Saved entries
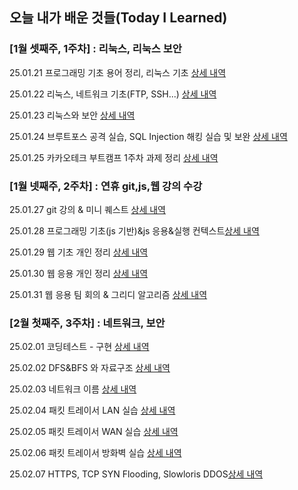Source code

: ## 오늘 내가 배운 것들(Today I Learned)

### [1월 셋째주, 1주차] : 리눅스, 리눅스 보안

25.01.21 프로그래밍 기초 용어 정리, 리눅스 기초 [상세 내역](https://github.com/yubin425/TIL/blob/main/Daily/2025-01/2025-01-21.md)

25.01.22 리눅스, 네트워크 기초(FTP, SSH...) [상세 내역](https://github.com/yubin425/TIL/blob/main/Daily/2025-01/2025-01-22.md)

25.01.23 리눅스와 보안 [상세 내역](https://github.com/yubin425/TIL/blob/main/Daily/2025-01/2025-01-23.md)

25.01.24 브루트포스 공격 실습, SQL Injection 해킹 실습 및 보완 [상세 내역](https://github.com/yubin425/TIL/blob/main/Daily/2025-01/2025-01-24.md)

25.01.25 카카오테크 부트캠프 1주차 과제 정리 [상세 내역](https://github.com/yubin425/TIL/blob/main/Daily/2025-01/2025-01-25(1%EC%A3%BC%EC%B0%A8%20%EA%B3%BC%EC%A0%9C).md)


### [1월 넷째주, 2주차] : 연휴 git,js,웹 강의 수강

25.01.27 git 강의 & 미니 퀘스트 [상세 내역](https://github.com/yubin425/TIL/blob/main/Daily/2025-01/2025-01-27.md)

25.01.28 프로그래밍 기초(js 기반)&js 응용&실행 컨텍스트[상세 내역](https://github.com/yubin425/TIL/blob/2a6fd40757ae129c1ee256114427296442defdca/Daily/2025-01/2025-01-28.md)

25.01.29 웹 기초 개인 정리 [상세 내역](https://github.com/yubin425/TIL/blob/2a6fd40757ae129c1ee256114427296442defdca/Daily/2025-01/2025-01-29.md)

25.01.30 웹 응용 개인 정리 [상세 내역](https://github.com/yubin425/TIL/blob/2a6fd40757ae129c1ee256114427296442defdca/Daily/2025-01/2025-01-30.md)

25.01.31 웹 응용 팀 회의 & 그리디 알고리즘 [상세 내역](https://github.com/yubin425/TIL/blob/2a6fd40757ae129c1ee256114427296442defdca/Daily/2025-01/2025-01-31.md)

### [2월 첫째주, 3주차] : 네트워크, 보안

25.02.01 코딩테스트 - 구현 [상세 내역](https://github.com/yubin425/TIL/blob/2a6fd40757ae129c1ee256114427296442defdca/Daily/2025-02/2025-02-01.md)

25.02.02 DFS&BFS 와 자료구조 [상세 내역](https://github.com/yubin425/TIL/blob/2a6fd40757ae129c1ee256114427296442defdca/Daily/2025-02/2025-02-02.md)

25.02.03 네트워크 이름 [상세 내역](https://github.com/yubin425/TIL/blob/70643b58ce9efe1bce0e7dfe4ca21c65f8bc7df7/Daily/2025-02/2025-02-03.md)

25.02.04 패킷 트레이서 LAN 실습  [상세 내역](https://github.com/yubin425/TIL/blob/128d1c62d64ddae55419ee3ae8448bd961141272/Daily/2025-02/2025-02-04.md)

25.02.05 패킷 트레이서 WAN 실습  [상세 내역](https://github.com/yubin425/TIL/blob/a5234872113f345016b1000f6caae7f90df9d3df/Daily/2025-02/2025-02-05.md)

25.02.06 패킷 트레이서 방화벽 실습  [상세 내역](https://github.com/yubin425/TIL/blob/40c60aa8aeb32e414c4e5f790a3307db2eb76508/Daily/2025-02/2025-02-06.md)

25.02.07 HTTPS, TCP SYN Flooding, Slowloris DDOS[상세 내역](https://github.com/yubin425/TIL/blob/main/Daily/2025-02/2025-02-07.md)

Instructions for the task: Using the entries shown above, reproduce verbatim the lines from the line bearing "25.01.31 웹 응용" to the line bearing "### [2월 첫째주, 3주차] : 네트워크, 보안", inclusive.

Answer for the task:
25.01.31 웹 응용 팀 회의 & 그리디 알고리즘 [상세 내역](https://github.com/yubin425/TIL/blob/2a6fd40757ae129c1ee256114427296442defdca/Daily/2025-01/2025-01-31.md)

### [2월 첫째주, 3주차] : 네트워크, 보안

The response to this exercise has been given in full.